Action item
Whenever a line of the records below contains the word "customizable", copy that line.

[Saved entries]
<<<<
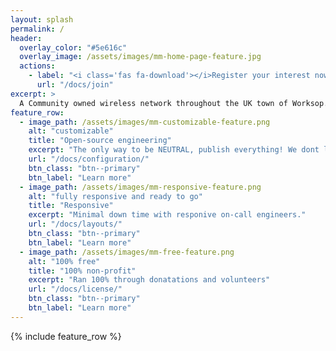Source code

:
 ```yaml
---
layout: splash
permalink: /
header:
  overlay_color: "#5e616c"
  overlay_image: /assets/images/mm-home-page-feature.jpg
  actions:
    - label: "<i class='fas fa-download'></i>Register your interest now!"
      url: "/docs/join"
excerpt: >
  A Community owned wireless network throughout the UK town of Worksop.<br />
feature_row:
  - image_path: /assets/images/mm-customizable-feature.png
    alt: "customizable"
    title: "Open-source engineering"
    excerpt: "The only way to be NEUTRAL, publish everything! We dont like to hide anyhing!."
    url: "/docs/configuration/"
    btn_class: "btn--primary"
    btn_label: "Learn more"
  - image_path: /assets/images/mm-responsive-feature.png
    alt: "fully responsive and ready to go"
    title: "Responsive"
    excerpt: "Minimal down time with responive on-call engineers."
    url: "/docs/layouts/"
    btn_class: "btn--primary"
    btn_label: "Learn more"
  - image_path: /assets/images/mm-free-feature.png
    alt: "100% free"
    title: "100% non-profit"
    excerpt: "Ran 100% through donatations and volunteers"
    url: "/docs/license/"
    btn_class: "btn--primary"
    btn_label: "Learn more"      
---
```


{% include feature_row %}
>>>>
Exercise output
  - image_path: /assets/images/mm-customizable-feature.png
    alt: "customizable"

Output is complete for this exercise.